WHAT IS REQUIRED: Nothing but the pictures should be left out when you copy the records exactly.

--- START ---

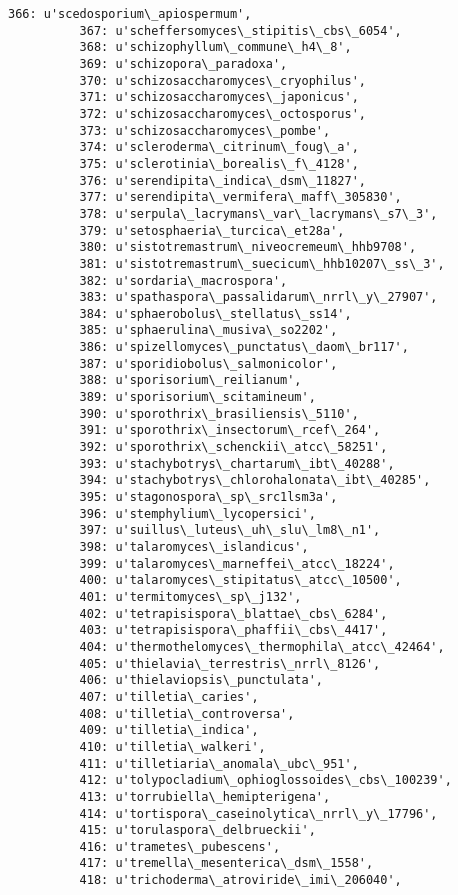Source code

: \documentclass[11pt]{article}
\begin{document}
\begin{Verbatim}[commandchars=\\\{\}]
          366: u'scedosporium\_apiospermum',
          367: u'scheffersomyces\_stipitis\_cbs\_6054',
          368: u'schizophyllum\_commune\_h4\_8',
          369: u'schizopora\_paradoxa',
          370: u'schizosaccharomyces\_cryophilus',
          371: u'schizosaccharomyces\_japonicus',
          372: u'schizosaccharomyces\_octosporus',
          373: u'schizosaccharomyces\_pombe',
          374: u'scleroderma\_citrinum\_foug\_a',
          375: u'sclerotinia\_borealis\_f\_4128',
          376: u'serendipita\_indica\_dsm\_11827',
          377: u'serendipita\_vermifera\_maff\_305830',
          378: u'serpula\_lacrymans\_var\_lacrymans\_s7\_3',
          379: u'setosphaeria\_turcica\_et28a',
          380: u'sistotremastrum\_niveocremeum\_hhb9708',
          381: u'sistotremastrum\_suecicum\_hhb10207\_ss\_3',
          382: u'sordaria\_macrospora',
          383: u'spathaspora\_passalidarum\_nrrl\_y\_27907',
          384: u'sphaerobolus\_stellatus\_ss14',
          385: u'sphaerulina\_musiva\_so2202',
          386: u'spizellomyces\_punctatus\_daom\_br117',
          387: u'sporidiobolus\_salmonicolor',
          388: u'sporisorium\_reilianum',
          389: u'sporisorium\_scitamineum',
          390: u'sporothrix\_brasiliensis\_5110',
          391: u'sporothrix\_insectorum\_rcef\_264',
          392: u'sporothrix\_schenckii\_atcc\_58251',
          393: u'stachybotrys\_chartarum\_ibt\_40288',
          394: u'stachybotrys\_chlorohalonata\_ibt\_40285',
          395: u'stagonospora\_sp\_src1lsm3a',
          396: u'stemphylium\_lycopersici',
          397: u'suillus\_luteus\_uh\_slu\_lm8\_n1',
          398: u'talaromyces\_islandicus',
          399: u'talaromyces\_marneffei\_atcc\_18224',
          400: u'talaromyces\_stipitatus\_atcc\_10500',
          401: u'termitomyces\_sp\_j132',
          402: u'tetrapisispora\_blattae\_cbs\_6284',
          403: u'tetrapisispora\_phaffii\_cbs\_4417',
          404: u'thermothelomyces\_thermophila\_atcc\_42464',
          405: u'thielavia\_terrestris\_nrrl\_8126',
          406: u'thielaviopsis\_punctulata',
          407: u'tilletia\_caries',
          408: u'tilletia\_controversa',
          409: u'tilletia\_indica',
          410: u'tilletia\_walkeri',
          411: u'tilletiaria\_anomala\_ubc\_951',
          412: u'tolypocladium\_ophioglossoides\_cbs\_100239',
          413: u'torrubiella\_hemipterigena',
          414: u'tortispora\_caseinolytica\_nrrl\_y\_17796',
          415: u'torulaspora\_delbrueckii',
          416: u'trametes\_pubescens',
          417: u'tremella\_mesenterica\_dsm\_1558',
          418: u'trichoderma\_atroviride\_imi\_206040',

\end{Verbatim}
\end{document}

--- END ---

TASK SOLUTION:
Source code

: \documentclass[11pt]{article}
\begin{document}
\begin{Verbatim}[commandchars=\\\{\}]
          366: u'scedosporium\_apiospermum',
          367: u'scheffersomyces\_stipitis\_cbs\_6054',
          368: u'schizophyllum\_commune\_h4\_8',
          369: u'schizopora\_paradoxa',
          370: u'schizosaccharomyces\_cryophilus',
          371: u'schizosaccharomyces\_japonicus',
          372: u'schizosaccharomyces\_octosporus',
          373: u'schizosaccharomyces\_pombe',
          374: u'scleroderma\_citrinum\_foug\_a',
          375: u'sclerotinia\_borealis\_f\_4128',
          376: u'serendipita\_indica\_dsm\_11827',
          377: u'serendipita\_vermifera\_maff\_305830',
          378: u'serpula\_lacrymans\_var\_lacrymans\_s7\_3',
          379: u'setosphaeria\_turcica\_et28a',
          380: u'sistotremastrum\_niveocremeum\_hhb9708',
          381: u'sistotremastrum\_suecicum\_hhb10207\_ss\_3',
          382: u'sordaria\_macrospora',
          383: u'spathaspora\_passalidarum\_nrrl\_y\_27907',
          384: u'sphaerobolus\_stellatus\_ss14',
          385: u'sphaerulina\_musiva\_so2202',
          386: u'spizellomyces\_punctatus\_daom\_br117',
          387: u'sporidiobolus\_salmonicolor',
          388: u'sporisorium\_reilianum',
          389: u'sporisorium\_scitamineum',
          390: u'sporothrix\_brasiliensis\_5110',
          391: u'sporothrix\_insectorum\_rcef\_264',
          392: u'sporothrix\_schenckii\_atcc\_58251',
          393: u'stachybotrys\_chartarum\_ibt\_40288',
          394: u'stachybotrys\_chlorohalonata\_ibt\_40285',
          395: u'stagonospora\_sp\_src1lsm3a',
          396: u'stemphylium\_lycopersici',
          397: u'suillus\_luteus\_uh\_slu\_lm8\_n1',
          398: u'talaromyces\_islandicus',
          399: u'talaromyces\_marneffei\_atcc\_18224',
          400: u'talaromyces\_stipitatus\_atcc\_10500',
          401: u'termitomyces\_sp\_j132',
          402: u'tetrapisispora\_blattae\_cbs\_6284',
          403: u'tetrapisispora\_phaffii\_cbs\_4417',
          404: u'thermothelomyces\_thermophila\_atcc\_42464',
          405: u'thielavia\_terrestris\_nrrl\_8126',
          406: u'thielaviopsis\_punctulata',
          407: u'tilletia\_caries',
          408: u'tilletia\_controversa',
          409: u'tilletia\_indica',
          410: u'tilletia\_walkeri',
          411: u'tilletiaria\_anomala\_ubc\_951',
          412: u'tolypocladium\_ophioglossoides\_cbs\_100239',
          413: u'torrubiella\_hemipterigena',
          414: u'tortispora\_caseinolytica\_nrrl\_y\_17796',
          415: u'torulaspora\_delbrueckii',
          416: u'trametes\_pubescens',
          417: u'tremella\_mesenterica\_dsm\_1558',
          418: u'trichoderma\_atroviride\_imi\_206040',

\end{Verbatim}
\end{document}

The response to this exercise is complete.